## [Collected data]

::::::

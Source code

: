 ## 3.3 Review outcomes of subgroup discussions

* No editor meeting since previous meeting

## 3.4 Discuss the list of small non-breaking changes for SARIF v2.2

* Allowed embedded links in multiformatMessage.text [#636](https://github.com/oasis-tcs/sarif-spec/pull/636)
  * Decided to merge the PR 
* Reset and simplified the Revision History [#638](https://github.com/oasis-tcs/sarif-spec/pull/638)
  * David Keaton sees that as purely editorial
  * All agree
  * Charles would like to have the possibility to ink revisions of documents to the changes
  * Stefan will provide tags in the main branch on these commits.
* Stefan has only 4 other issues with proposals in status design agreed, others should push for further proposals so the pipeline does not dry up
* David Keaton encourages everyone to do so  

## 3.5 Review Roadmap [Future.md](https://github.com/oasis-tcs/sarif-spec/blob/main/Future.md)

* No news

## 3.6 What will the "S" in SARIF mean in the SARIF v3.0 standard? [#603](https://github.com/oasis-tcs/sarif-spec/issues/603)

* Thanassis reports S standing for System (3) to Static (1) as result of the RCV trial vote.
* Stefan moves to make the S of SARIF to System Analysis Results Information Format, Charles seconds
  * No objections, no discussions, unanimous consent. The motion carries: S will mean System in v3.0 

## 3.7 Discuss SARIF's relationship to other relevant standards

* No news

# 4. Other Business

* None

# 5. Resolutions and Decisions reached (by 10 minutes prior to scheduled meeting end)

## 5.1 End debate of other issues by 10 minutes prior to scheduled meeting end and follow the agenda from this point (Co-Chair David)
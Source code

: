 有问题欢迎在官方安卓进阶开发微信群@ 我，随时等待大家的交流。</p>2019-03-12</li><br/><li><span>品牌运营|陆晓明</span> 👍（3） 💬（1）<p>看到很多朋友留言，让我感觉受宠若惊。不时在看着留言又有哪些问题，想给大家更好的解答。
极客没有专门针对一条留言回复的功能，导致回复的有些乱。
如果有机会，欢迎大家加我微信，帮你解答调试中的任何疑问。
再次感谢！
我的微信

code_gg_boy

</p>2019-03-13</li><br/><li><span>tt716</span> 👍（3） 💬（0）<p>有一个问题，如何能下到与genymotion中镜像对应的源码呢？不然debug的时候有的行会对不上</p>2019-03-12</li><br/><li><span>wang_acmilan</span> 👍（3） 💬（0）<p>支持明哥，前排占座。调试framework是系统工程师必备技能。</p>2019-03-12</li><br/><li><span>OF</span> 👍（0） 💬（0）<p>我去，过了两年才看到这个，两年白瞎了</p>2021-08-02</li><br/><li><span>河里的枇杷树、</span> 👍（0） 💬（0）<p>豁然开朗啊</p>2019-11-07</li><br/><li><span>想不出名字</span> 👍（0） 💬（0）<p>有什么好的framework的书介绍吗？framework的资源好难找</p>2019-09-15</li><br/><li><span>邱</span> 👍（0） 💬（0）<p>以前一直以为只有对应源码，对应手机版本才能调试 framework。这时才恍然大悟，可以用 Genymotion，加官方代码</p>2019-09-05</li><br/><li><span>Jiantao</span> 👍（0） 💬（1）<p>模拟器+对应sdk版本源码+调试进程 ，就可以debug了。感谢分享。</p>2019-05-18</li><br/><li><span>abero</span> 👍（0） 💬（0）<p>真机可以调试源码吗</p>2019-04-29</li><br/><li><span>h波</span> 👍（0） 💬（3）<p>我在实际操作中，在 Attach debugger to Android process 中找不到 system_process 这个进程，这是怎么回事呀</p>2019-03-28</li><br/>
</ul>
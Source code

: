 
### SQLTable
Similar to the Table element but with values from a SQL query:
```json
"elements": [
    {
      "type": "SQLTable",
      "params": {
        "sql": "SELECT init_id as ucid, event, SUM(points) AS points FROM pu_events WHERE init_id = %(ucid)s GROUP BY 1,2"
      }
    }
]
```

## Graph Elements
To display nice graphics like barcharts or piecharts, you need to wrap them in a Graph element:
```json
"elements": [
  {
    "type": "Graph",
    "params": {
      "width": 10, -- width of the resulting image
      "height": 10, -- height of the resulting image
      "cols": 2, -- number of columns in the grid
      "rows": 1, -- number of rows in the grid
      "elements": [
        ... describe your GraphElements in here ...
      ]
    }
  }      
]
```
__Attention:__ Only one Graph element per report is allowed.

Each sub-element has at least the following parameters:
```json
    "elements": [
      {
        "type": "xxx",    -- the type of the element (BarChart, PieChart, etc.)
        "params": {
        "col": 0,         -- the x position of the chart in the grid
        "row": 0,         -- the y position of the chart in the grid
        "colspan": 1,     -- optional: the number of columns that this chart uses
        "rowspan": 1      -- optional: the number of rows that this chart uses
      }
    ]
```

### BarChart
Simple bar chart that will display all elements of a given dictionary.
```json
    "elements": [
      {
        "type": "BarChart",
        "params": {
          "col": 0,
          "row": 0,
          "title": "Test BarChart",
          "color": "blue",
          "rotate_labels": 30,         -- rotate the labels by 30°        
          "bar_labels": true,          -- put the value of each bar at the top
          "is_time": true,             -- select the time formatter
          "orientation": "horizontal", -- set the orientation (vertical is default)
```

::::::

## [Task details]
Looking at the data, how many lines hold the string "this"? Reply with the number alone.

## [Answer space]
3